O atacante Deyverson ficará suspenso de três jogos, de competições diferentes. Seria o caso, dos representantes do jogador, dirigentes do clube, seu técnico e companheiros de time, ou até mesmo, de profissionais como psicólogos desenvolver um trabalho de orientação, formação e mudanças no seu comportamento dentro de campo?

A violência é um problema social, não quero aqui individualizar a questão e tão pouco culpabilizar o indivíduo pela violência no futebol, no jogo e nas arquibancadas. Mas os jogadores não sabe que atitudes impensadas podem ser potencializadoras de confusões graves ou incontroláveis. Reflita como são iniciados os incêndios?

Repito mais uma vez, a violência é uma questão social, não estou apontando-o como culpado, mas ações impensadas podem causar reações violências no jogo, o jogador deve ter a noção disso.

Portanto, refletir os princípios de incêndios que se ascendem nas vésperas dos jogos esportivos pelos envolvidos no espetáculo esportivo é importante e relembrar algumas das recentes confusões envolvendo jogadores no Derbi que marcaram o confronto entre Corinthians e Palmeiras, se faz necessária para evitar incidentes e confusões que mancharam a história dos jogos entre estes clubes.

Em 1999, pela decisão do Campeonato Paulista, começou de uma irreverente e irresponsável embaixadinha do jogador Edilson, um dos destaques do jogo. A jogada aguçou a fúria dos jogadores palmeirenses e iniciou a maior confusão entre os jogadores de ambas as equipes.

Em 2011, na reta final do Brasileiro, o atacante Jorge Henrique (Corinthians) parou a bola e fez o chute no vaco, jogada executada e parte do repertório motor do meia Valdívia (Palmeiras), os jogadores palmeirenses, neste caso, entenderam como uma provocação do jogador corintiano, assim, inaugurou-se uma briga generalizada entre os jogadores dentro de campo, esta briga é sempre lembrada pelos programas esportivos.

E neste ano no primeiro jogo da final do Campeonato Paulista, os jogadores se envolveram numa briga generalizada e após a confusão o juiz da partida distribui cartões amarelos e dois vermelhos, um para o Felipe Melo (Palmeiras) e outro para o Clayson (Corinthians).

Embaixadinha, chute no vento e piscadinha fazem parte do jogo, são provocações ou mimimi? E estimular um clima de guerra incitando treinadores, jogadores e torcedores, ou seja, atitudes como essas funcionam como amolaras das facas, que podem provocar ou culminar em confusão generalizada tanto dentro quanto fora de campo.

É importante questionar o contexto do jogo, no caso Corinthians que esta em situação delicada no campeonato e o Palmeiras em ascensão, mas os dois são clubes de relevância no cenário do futebol, que decidiram inúmeras competições regionais, nacionais e internacionais. Os jogadores não sabiam disso, não sabem da sua representatividade?
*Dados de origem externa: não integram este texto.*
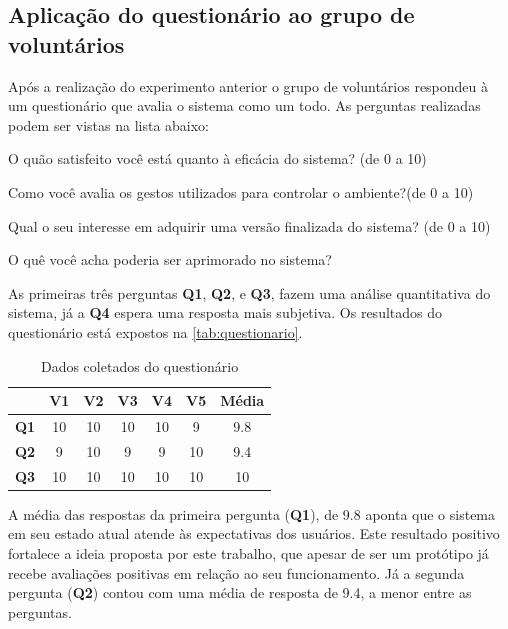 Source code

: 
\subsection{Aplicação do questionário ao grupo de voluntários}

Após a realização do experimento anterior o grupo de voluntários respondeu à um questionário que avalia o sistema como um todo. As perguntas realizadas podem ser vistas na lista abaixo:

\begin{description}[noitemsep]
    \item [Q1] O quão satisfeito você está quanto à eficácia do sistema? (de 0 a 10)
    \item [Q2] Como você avalia os gestos utilizados para controlar o ambiente?(de 0 a 10)
    \item [Q3] Qual o seu interesse em adquirir uma versão finalizada do sistema? (de 0 a 10)
    \item [Q4] O quê você acha poderia ser aprimorado no sistema?
\end{description}

As primeiras três perguntas \textbf{Q1}, \textbf{Q2}, e \textbf{Q3}, fazem uma análise quantitativa do sistema, já a \textbf{Q4} espera uma resposta mais subjetiva. Os resultados do questionário está expostos na \autoref{tab:questionario}.

\begin{table}[ht]
    \centering
    \begin{tabular}{c|c|c|c|c|c||c|}
        \cline{2-7}
         & \textbf{V1} & \textbf{V2} & \textbf{V3} & \textbf{V4} & \textbf{V5} & \textbf{Média} \\ \hline
        \multicolumn{1}{|c|}{\textbf{Q1}} & 10 & 10 & 10 & 10 & 9 & 9.8 \\ \hline
        \multicolumn{1}{|c|}{\textbf{Q2}} & 9 & 10 & 9 & 9 & 10 & 9.4 \\ \hline
        \multicolumn{1}{|c|}{\textbf{Q3}} & 10 & 10 & 10 & 10 & 10 & 10 \\ \hline
    \end{tabular}
    \caption{Dados coletados do questionário}
    \label{tab:questionario}
\end{table}

A média das respostas da primeira pergunta (\textbf{Q1}), de 9.8 aponta que o sistema em seu estado atual atende às expectativas dos usuários. Este resultado positivo fortalece a ideia proposta por este trabalho, que apesar de ser um protótipo já recebe avaliações positivas em relação ao seu funcionamento. Já a segunda pergunta (\textbf{Q2}) contou com uma média de resposta de 9.4, a menor entre as perguntas. 

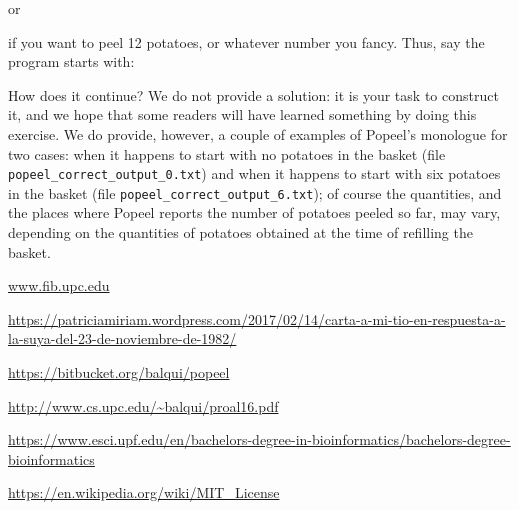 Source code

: \documentclass[12pt]{article}
\begin{document}

\noindent
or


\noindent
if you want to peel 12 potatoes, or whatever number
you fancy. Thus, say the program starts with:




How does it continue? We do not provide a solution:
it is your task to construct it, and we hope that
some readers will have learned something by doing
this exercise. We do provide, however, a couple of
examples of Popeel's monologue for two cases:
when it happens to start with no potatoes in the
basket (file {\tt popeel_correct_output_0.txt})
and when it happens to start with six potatoes in the
basket (file {\tt popeel_correct_output_6.txt});
of course the quantities, and the places where
Popeel reports the number of potatoes peeled so far,
may vary, depending on the quantities of potatoes
obtained at the time of refilling the basket.

\begin{thebibliography}{10}

\url{www.fib.upc.edu}

\url{https://patriciamiriam.wordpress.com/2017/02/14/carta-a-mi-tio-en-respuesta-a-la-suya-del-23-de-noviembre-de-1982/}

\url{https://bitbucket.org/balqui/popeel}

\url{http://www.cs.upc.edu/~balqui/proal16.pdf}

\url{https://www.esci.upf.edu/en/bachelors-degree-in-bioinformatics/bachelors-degree-bioinformatics}

\url{https://en.wikipedia.org/wiki/MIT_License}

\end{thebibliography}
\end{document}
Os clubes não podem se ausentar das suas responsabilidades na formação e condutas dos jogadores, especialmente dentro de campo, que precisam entender de uma vez por todas suas responsabilidades e representatividades, não podem esquecer da atmosfera dos jogos e devem se controlar emocionalmente para evitar problemas maiores dentro e fora do campo. E com relação a imprensa esportiva deve, de forma urgente, refletir suas estratégias atuais de propagação e promoção do espetáculo esportivo.

E Deyverson protagonista do jogo pelo gol e belas jogadas, quase entrou na lista dos causadores de confusões no Derbi. Se não alterar suas condutas dentro de campo, tem uma grande chance de se juntar ao time de Felipe Melo (que disse se for preciso dar tapa na cara de uruguaio, mas com responsabilidade) e Paulo Nunes e Edilson (protagonistas da mais lembrada briga recente que envolveram jogadores de Corinthians e Palmeiras).

Desta vez, Deyverson pode agradecer a turma do deixa disso.